Seja qual for o comentário, o facto é que situações como estas questões
percorrem as nossas emoções e o nosso lado psíquico. E é sobre isso que David
Mbonzo se debruça nos seus quadros: as nossas crises, angústias, expectativas,
etc.
Uma
distância (in)significante
Que
assuntos os artistas reflectem nas suas obras? Talvez esta seja a pergunta mais
pertinente por se colocar sempre que alguém visita uma exposição de arte.
Além de
ser um espaço cativo – por reflectir sobre a mesma indagação – a criação
conjunta de duas jovens de nacionalidades diferentes (uma moçambicana, Maimuna
Adam e Cornelia Enderlein, alemã) denominada Entre Ali e Aqui é uma prova
irrecusável de que a arte é uma linguagem universal perante a qual nenhuma
barreira física e geográfica impede de brotar: até à data do seu encontro,
estas cidadãs cosmopolitas não se conheciam.
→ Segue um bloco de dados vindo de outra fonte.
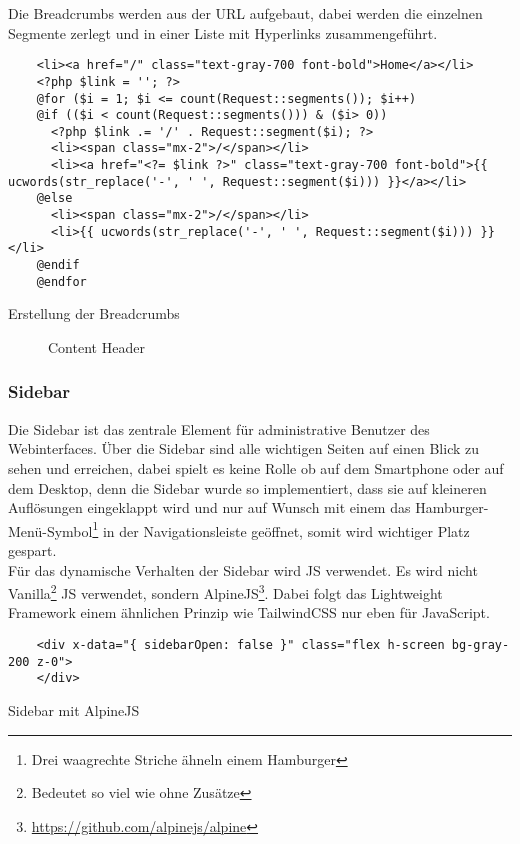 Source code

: Die Breadcrumbs werden aus der URL aufgebaut, dabei werden die einzelnen
Segmente zerlegt und in einer Liste mit Hyperlinks zusammengeführt.  

\begin{listing}[H]
  \begin{verbatim}
    <li><a href="/" class="text-gray-700 font-bold">Home</a></li>
    <?php $link = ''; ?>
    @for ($i = 1; $i <= count(Request::segments()); $i++)
    @if (($i < count(Request::segments())) & ($i> 0))
      <?php $link .= '/' . Request::segment($i); ?>
      <li><span class="mx-2">/</span></li>
      <li><a href="<?= $link ?>" class="text-gray-700 font-bold">{{ ucwords(str_replace('-', ' ', Request::segment($i))) }}</a></li>
    @else 
      <li><span class="mx-2">/</span></li>
      <li>{{ ucwords(str_replace('-', ' ', Request::segment($i))) }}</li>
    @endif
    @endfor
  \end{verbatim}
  \caption{Erstellung der Breadcrumbs}
\end{listing}

\begin{figure}[H]
  \centering
  \caption{Content Header}
\end{figure}


\subsubsection{Sidebar}
Die Sidebar ist das zentrale Element für administrative Benutzer des
Webinterfaces. Über die Sidebar sind alle wichtigen Seiten auf einen Blick zu
sehen und erreichen, dabei spielt es keine Rolle ob auf dem Smartphone oder auf
dem Desktop, denn die Sidebar wurde so implementiert, dass sie auf kleineren
Auflösungen eingeklappt wird und nur auf Wunsch mit einem das
Hamburger-Menü-Symbol\footnote{Drei waagrechte Striche ähneln einem Hamburger}
in der Navigationsleiste geöffnet, somit wird wichtiger Platz gespart.\\

Für das dynamische Verhalten der Sidebar wird \acl*{JS} verwendet. Es wird nicht
Vanilla\footnote{Bedeutet so viel wie ohne Zusätze} \acl*{JS} verwendet, sondern
AlpineJS\footnote{\url{https://github.com/alpinejs/alpine}}. Dabei folgt das
Lightweight Framework einem ähnlichen Prinzip wie TailwindCSS nur eben für
JavaScript. 

\begin{listing}[H]
  \begin{verbatim}
    <div x-data="{ sidebarOpen: false }" class="flex h-screen bg-gray-200 z-0">
    </div>
  \end{verbatim}
  \caption{Sidebar mit AlpineJS}
\end{listing}


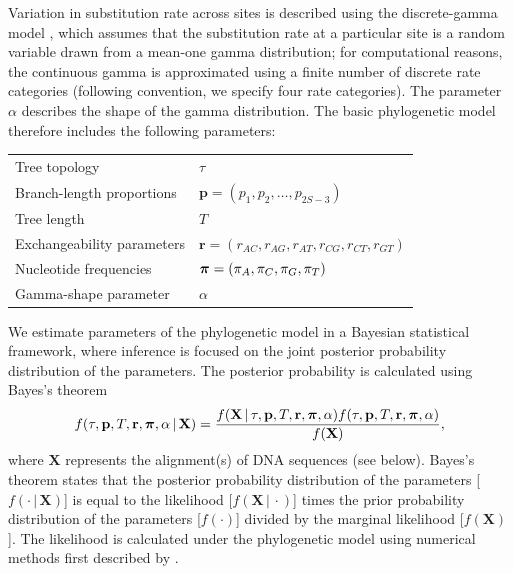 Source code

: \documentclass[11pt]{article}
\newcommand{\given}{\ensuremath{\,|\,}}
\begin{document}
Variation in substitution rate across sites is described using the discrete-gamma model \citep{yang93,yang94a}, which assumes that the substitution rate at a particular site is a random variable drawn from a mean-one gamma distribution; for computational reasons, the continuous gamma is approximated using a finite number of discrete rate categories (following convention, we specify four rate categories).
The parameter $\alpha$ describes the shape of the gamma distribution.
The basic phylogenetic model therefore includes the following parameters:
\begin{center}
\begin{tabular}{ll}
Tree topology              & $\tau$ \\
Branch-length proportions  & ${\mathbf p} = (p_1, p_2, \ldots, p_{2S-3})$ \\
Tree length                & $T$ \\
Exchangeability parameters & ${\mathbf r} = (r_{AC}, r_{AG}, r_{AT}, r_{CG}, r_{CT}, r_{GT})$ \\
Nucleotide frequencies     & $\mbox{\boldmath$\pi$\unboldmath} = (\pi_A, \pi_C, \pi_G, \pi_T)$ \\
Gamma-shape parameter      & $\alpha$
\end{tabular}
\end{center}

We estimate parameters of the phylogenetic model in a Bayesian statistical framework, where inference is focused on the joint posterior probability distribution of the parameters.
The posterior probability is calculated using Bayes's theorem
\begin{align}
f(\tau, {\mathbf p}, T, {\mathbf r}, \mbox{\boldmath$\pi$\unboldmath}, \alpha \given {\mathbf X}) = {
f({\mathbf X} \given \tau, {\mathbf p}, T, {\mathbf r}, \mbox{\boldmath$\pi$\unboldmath}, \alpha)
f(\tau, {\mathbf p}, T, {\mathbf r}, \mbox{\boldmath$\pi$\unboldmath}, \alpha)
\over f({\mathbf X})},
\end{align}
where ${\mathbf X}$ represents the alignment(s) of DNA sequences (see below).
Bayes's theorem states that the posterior probability distribution of the parameters [$f(\cdot \given {\mathbf X})$] is equal to the likelihood [$f({\mathbf X} \given \cdot)$]
times the prior probability distribution of the parameters [$f(\cdot)$] divided by the marginal likelihood [$f({\mathbf X})$].
The likelihood is calculated under the phylogenetic model using numerical methods first described by \citet{felsenstein81}.
\end{document}
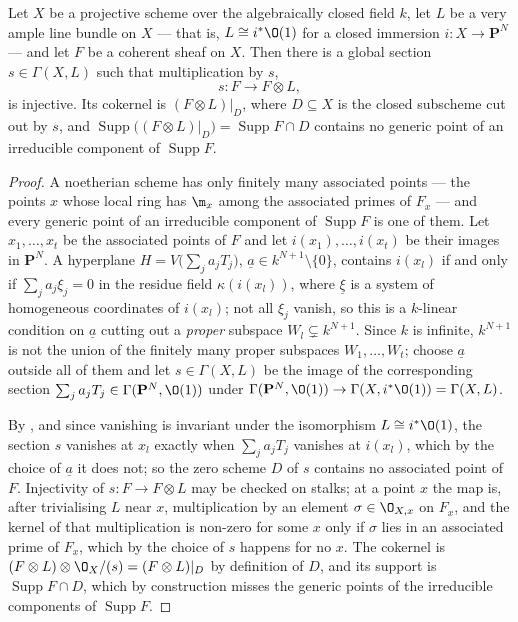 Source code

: \begin{lemma}
\label{lem:deg-general-hyperplane}
Let $X$ be a projective scheme over the algebraically closed field $k$, let $L$
be a very ample line bundle on $X$ --- that is, $L\cong i^*\O(1)$ for a closed
immersion $i\colon X\to\mathbf P^N$ --- and let $F$ be a coherent sheaf on
$X$.  Then there is a global section $s\in\Gamma(X,L)$ such that
multiplication by $s$,
\[
  s\colon F\longrightarrow F\otimes L,
\]
is injective.  Its cokernel is $(F\otimes L)|_D$, where $D\subseteq X$ is the
closed subscheme cut out by $s$, and $\operatorname{Supp}\bigl((F\otimes
L)|_D\bigr)=\operatorname{Supp}F\cap D$ contains no generic point of an
irreducible component of $\operatorname{Supp}F$.
\end{lemma}
\begin{proof}
A noetherian scheme has only finitely many associated points --- the points
$x$ whose local ring has $\m_x$ among the associated primes of $F_x$ --- and
every generic point of an irreducible component of $\operatorname{Supp}F$ is
one of them.  Let $x_1,\dots,x_t$ be the associated points of $F$ and let
$i(x_1),\dots,i(x_t)$ be their images in $\mathbf P^N$.  A hyperplane
$H=V\bigl(\sum_ja_jT_j\bigr)$, $\underline a\in k^{N+1}\setminus\{0\}$,
contains $i(x_l)$ if and only if $\sum_ja_j\xi_j=0$ in the residue field
$\kappa(i(x_l))$, where $\underline\xi$ is a system of homogeneous coordinates
of $i(x_l)$; not all $\xi_j$ vanish, so this is a $k$-linear condition on
$\underline a$ cutting out a \emph{proper} subspace $W_l\subsetneq k^{N+1}$.
Since $k$ is infinite, $k^{N+1}$ is not the union of the finitely many proper
subspaces $W_1,\dots,W_t$; choose $\underline a$ outside all of them and let
$s\in\Gamma(X,L)$ be the image of the corresponding section
$\sum_ja_jT_j\in\Gamma(\mathbf P^N,\O(1))$ under
$\Gamma(\mathbf P^N,\O(1))\to\Gamma(X,i^*\O(1))=\Gamma(X,L)$.

By , and since vanishing is invariant under
the isomorphism $L\cong i^*\O(1)$, the section $s$ vanishes at $x_l$ exactly
when $\sum_ja_jT_j$ vanishes at $i(x_l)$, which by the choice of $\underline a$
it does not; so the zero scheme $D$ of $s$ contains no associated point of
$F$.  Injectivity of $s\colon F\to F\otimes L$ may be checked on stalks; at a
point $x$ the map is, after trivialising $L$ near $x$, multiplication by an
element $\sigma\in\O_{X,x}$ on $F_x$, and the kernel of that multiplication is
non-zero for some $x$ only if $\sigma$ lies in an associated prime of $F_x$,
which by the choice of $s$ happens for no $x$.  The cokernel is
$(F\otimes L)\otimes\O_X/(s)=(F\otimes L)|_D$ by definition of $D$, and its
support is $\operatorname{Supp}F\cap D$, which by construction misses the
generic points of the irreducible components of $\operatorname{Supp}F$.
\end{proof}

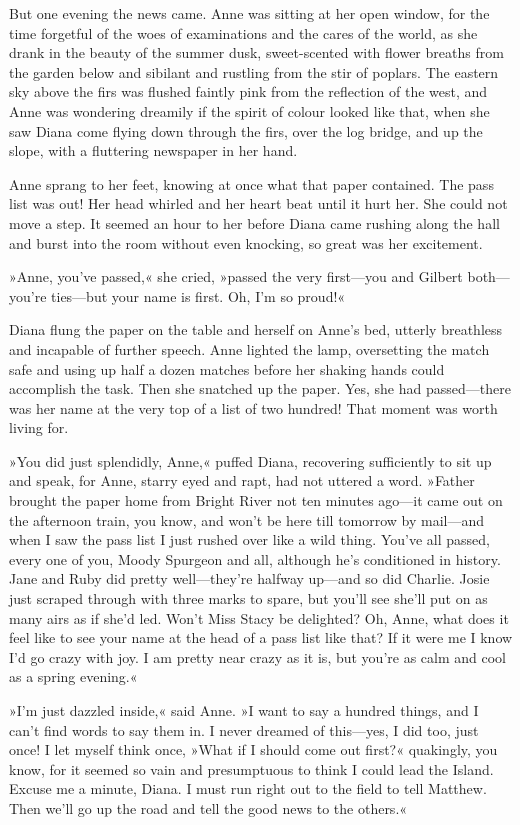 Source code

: But one evening the news came. Anne was sitting at her open window, for the time forgetful of the woes of examinations and the cares of the world, as she drank in the beauty of the summer dusk, sweet-scented with flower breaths from the garden below and sibilant and rustling from the stir of poplars. The eastern sky above the firs was flushed faintly pink from the reflection of the west, and Anne was wondering dreamily if the spirit of colour looked like that, when she saw Diana come flying down through the firs, over the log bridge, and up the slope, with a fluttering newspaper in her hand.

Anne sprang to her feet, knowing at once what that paper contained. The pass list was out! Her head whirled and her heart beat until it hurt her. She could not move a step. It seemed an hour to her before Diana came rushing along the hall and burst into the room without even knocking, so great was her excitement.

»Anne, you've passed,« she cried, »passed the very first—you and Gilbert both—you're ties—but your name is first. Oh, I'm so proud!«

Diana flung the paper on the table and herself on Anne's bed, utterly breathless and incapable of further speech. Anne lighted the lamp, oversetting the match safe and using up half a dozen matches before her shaking hands could accomplish the task. Then she snatched up the paper. Yes, she had passed—there was her name at the very top of a list of two hundred! That moment was worth living for.

»You did just splendidly, Anne,« puffed Diana, recovering sufficiently to sit up and speak, for Anne, starry eyed and rapt, had not uttered a word. »Father brought the paper home from Bright River not ten minutes ago—it came out on the afternoon train, you know, and won't be here till tomorrow by mail—and when I saw the pass list I just rushed over like a wild thing. You've all passed, every one of you, Moody Spurgeon and all, although he's conditioned in history. Jane and Ruby did pretty well—they're halfway up—and so did Charlie. Josie just scraped through with three marks to spare, but you'll see she'll put on as many airs as if she'd led. Won't Miss Stacy be delighted? Oh, Anne, what does it feel like to see your name at the head of a pass list like that? If it were me I know I'd go crazy with joy. I am pretty near crazy as it is, but you're as calm and cool as a spring evening.«

»I'm just dazzled inside,« said Anne. »I want to say a hundred things, and I can't find words to say them in. I never dreamed of this—yes, I did too, just once! I let myself think once, »What if I should come out first?« quakingly, you know, for it seemed so vain and presumptuous to think I could lead the Island. Excuse me a minute, Diana. I must run right out to the field to tell Matthew. Then we'll go up the road and tell the good news to the others.«

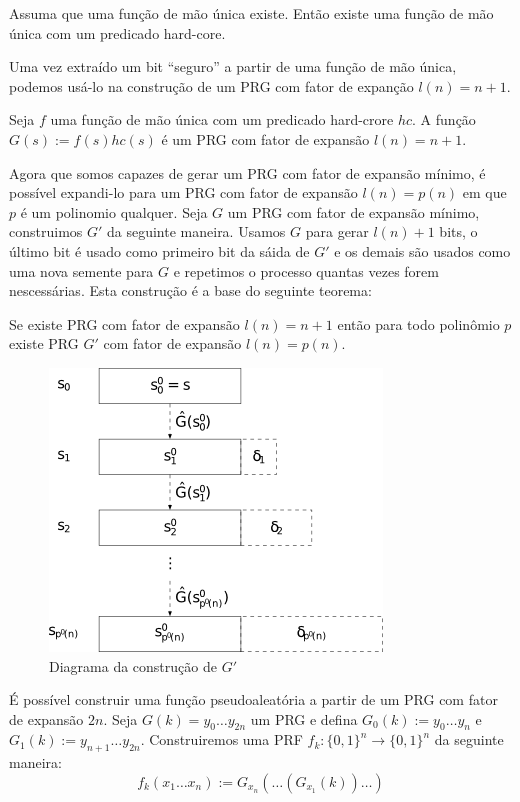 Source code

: \begin{theorem}
  Assuma que uma função de mão única existe. Então existe uma função de mão única com um predicado hard-core.
\end{theorem}

Uma vez extraído um bit ``seguro'' a partir de uma função de mão única, podemos usá-lo na construção de um PRG com fator de expanção $l(n) = n + 1$.

\begin{theorem}
  Seja $f$ uma função de mão única com um predicado hard-crore $hc$.
A função $G(s) := f(s)hc(s)$ é um PRG com fator de expansão $l(n) = n+1$.
\end{theorem}

Agora que somos capazes de gerar um PRG com fator de expansão mínimo, é possível expandi-lo para um PRG com fator de expansão $l(n) = p(n)$ em que $p$ é um polinomio qualquer.
Seja $G$ um PRG com fator de expansão mínimo, construimos $G'$ da seguinte maneira.
Usamos $G$ para gerar $l(n)+1$ bits, o último bit é usado como primeiro bit da sáida de $G'$ e os demais são usados como uma nova semente para $G$ e repetimos o processo quantas vezes forem nescessárias.
Esta construção é a base do seguinte teorema:


\begin{theorem}
  Se existe PRG com fator de expansão $l(n) = n + 1$ então para todo polinômio $p$ existe PRG $G'$ com fator de expansão $l(n) = p(n)$.
\end{theorem}

\begin{figure}[htbp]
  \centering
    \includegraphics[width=.5\textwidth]{imagens/OWF-PRG.png}
  \caption{Diagrama da construção de $G'$}
  \label{fig:owf-prg}
\end{figure}

É possível construir uma função pseudoaleatória a partir de um PRG com fator de expansão $2n$.
Seja $G(k) = y_0 \dots y_{2n}$ um PRG e defina $G_0(k) := y_0 \dots y_n$ e $G_1(k) := y_{n+1} \dots y_{2n}$.
Construiremos uma PRF $f_k: \{0,1\}^n \to \{0,1\}^n$ da seguinte maneira:
\begin{displaymath}
  f_k(x_1 \dots x_n) := G_{x_n}(\dots (G_{x_1}(k))\dots)
\end{displaymath}

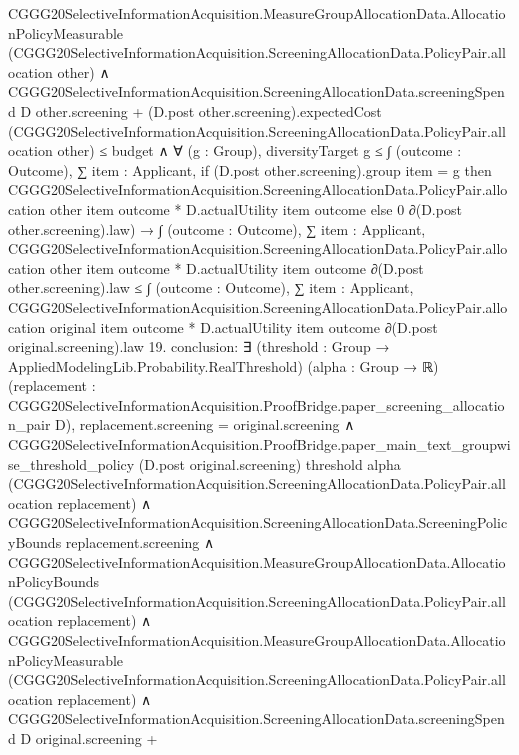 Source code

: \documentclass[10pt]{article}
\begin{document}
\begin{ReviewVerbatim}
          CGGG20SelectiveInformationAcquisition.MeasureGroupAllocationData.AllocationPolicyMeasurable
              (CGGG20SelectiveInformationAcquisition.ScreeningAllocationData.PolicyPair.allocation other) ∧
            CGGG20SelectiveInformationAcquisition.ScreeningAllocationData.screeningSpend D other.screening +
                  (D.post other.screening).expectedCost
                    (CGGG20SelectiveInformationAcquisition.ScreeningAllocationData.PolicyPair.allocation other) ≤
                budget ∧
              ∀ (g : Group),
                diversityTarget g ≤
                  ∫ (outcome : Outcome),
                    ∑ item : Applicant,
                      if (D.post other.screening).group item = g then
                        CGGG20SelectiveInformationAcquisition.ScreeningAllocationData.PolicyPair.allocation other item
                            outcome *
                          D.actualUtility item outcome
                      else 0 ∂(D.post other.screening).law) →
      ∫ (outcome : Outcome),
          ∑ item : Applicant,
            CGGG20SelectiveInformationAcquisition.ScreeningAllocationData.PolicyPair.allocation other item outcome *
              D.actualUtility item outcome ∂(D.post other.screening).law ≤
        ∫ (outcome : Outcome),
          ∑ item : Applicant,
            CGGG20SelectiveInformationAcquisition.ScreeningAllocationData.PolicyPair.allocation original item outcome *
              D.actualUtility item outcome ∂(D.post original.screening).law
19. conclusion: ∃ (threshold : Group → AppliedModelingLib.Probability.RealThreshold) (alpha : Group → ℝ) (replacement :
  CGGG20SelectiveInformationAcquisition.ProofBridge.paper_screening_allocation_pair D),
  replacement.screening = original.screening ∧
    CGGG20SelectiveInformationAcquisition.ProofBridge.paper_main_text_groupwise_threshold_policy
        (D.post original.screening) threshold alpha
        (CGGG20SelectiveInformationAcquisition.ScreeningAllocationData.PolicyPair.allocation replacement) ∧
      CGGG20SelectiveInformationAcquisition.ScreeningAllocationData.ScreeningPolicyBounds replacement.screening ∧
        CGGG20SelectiveInformationAcquisition.MeasureGroupAllocationData.AllocationPolicyBounds
            (CGGG20SelectiveInformationAcquisition.ScreeningAllocationData.PolicyPair.allocation replacement) ∧
          CGGG20SelectiveInformationAcquisition.MeasureGroupAllocationData.AllocationPolicyMeasurable
              (CGGG20SelectiveInformationAcquisition.ScreeningAllocationData.PolicyPair.allocation replacement) ∧
            CGGG20SelectiveInformationAcquisition.ScreeningAllocationData.screeningSpend D original.screening +

\end{ReviewVerbatim}
\end{document}

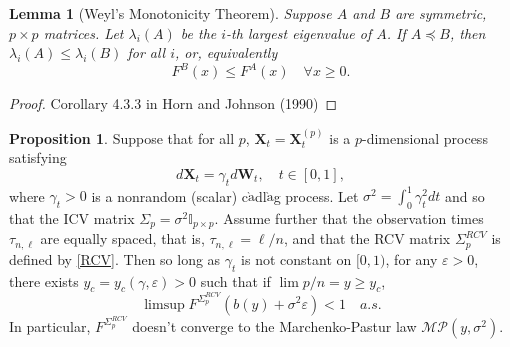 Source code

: \documentclass[a4paper,11pt]{article}
\theoremstyle{plain}
\newtheorem{lmm}[thm]{Lemma}
\theoremstyle{definition}
\newtheorem{prps}[thm]{Proposition}
\begin{document}
	\begin{lmm}[Weyl's Monotonicity Theorem]
		Suppose $A$ and $B$ are symmetric, $p \times p$ matrices. Let $\lambda_i(A)$ be the $i$-th largest eigenvalue of $A$. If $A \preceq B$, then $\lambda_i(A) \leq \lambda_i(B)$ for all $i$, or, equivalently
		\[ F^B(x) \leq F^A(x) \quad \forall x \geq 0. \]
    \end{lmm}
    \begin{proof}
    	Corollary 4.3.3 in Horn and Johnson (1990)
    \end{proof}
		
	\begin{prps}
		Suppose that for all $p$, $\mathbf{X}_t=\mathbf{X}_t^{(p)}$ is a $p$-dimensional process satisfying
		\begin{equation}
		d \mathbf{X}_t = \gamma_t d\mathbf{W}_t, \quad t \in [0, 1],
		\end{equation}
		where $\gamma_t > 0$ is a nonrandom (scalar) c$\grave{\text{a}}$dl$\grave{\text{a}}$g process. Let $\sigma^2 = \int_0^1 \gamma_t^2 dt$ and so that the ICV matrix $\Sigma_p = \sigma^2 \mathbb{I}_{p \times p}$. Assume further that the observation times $\tau_{n,\ell}$ are equally spaced, that is, $\tau_{n, \ell} = \ell / n$, and that the RCV matrix $\Sigma_p^{RCV}$ is defined by \eqref{RCV}. Then so long as $\gamma_t$ is not constant on $[0, 1)$, for any $\varepsilon > 0$, there exists $y_c = y_c(\gamma, \varepsilon) > 0$ such that if $\lim p/n = y \geq y_c$,
		\begin{equation}
			\limsup F^{\Sigma_p^{RCV}}(b(y)+\sigma^2\varepsilon) < 1 \quad a.s.
		\end{equation}
		In particular, $F^{\Sigma_p^{RCV}}$ doesn't converge to the Marchenko-Pastur law $\mathcal{MP}(y, \sigma^2)$.
    \end{prps}
    
\end{document}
No entanto, realizaram um trabalho
colectivo que pode ser apreciado no ICMA.
A verdade
é que o referido trabalho – planificado e estruturado com base nas tecnologias
de informação e comunicação para a concertação de ideias entre as criadoras –
“se concentra em questões sobre a transformação como produto de processos
gerados pela proximidade, distância, acesso, exclusão, e pela (não)
comunicação”.
Enquanto
a cidadã alemã encontra na nuvem um elemento que define perfeitamente a sua
acção artística, por não conhecer fronteiras muito menos obstáculos, dando a percepção
de um símbolo de transformação, a moçambicana, Maimuna Adam, regista mãos que
exploram a habilidade que o corpo humano possui para comunicar sem recorrer à
língua.
Por fim,
em conjunto, as artistas colocam na sua criação pontos que representam pontos
de convergência nas vidas das suas pessoas que, ainda que não se conhecessem,
têm vários elementos em comum, um dos quais a arte.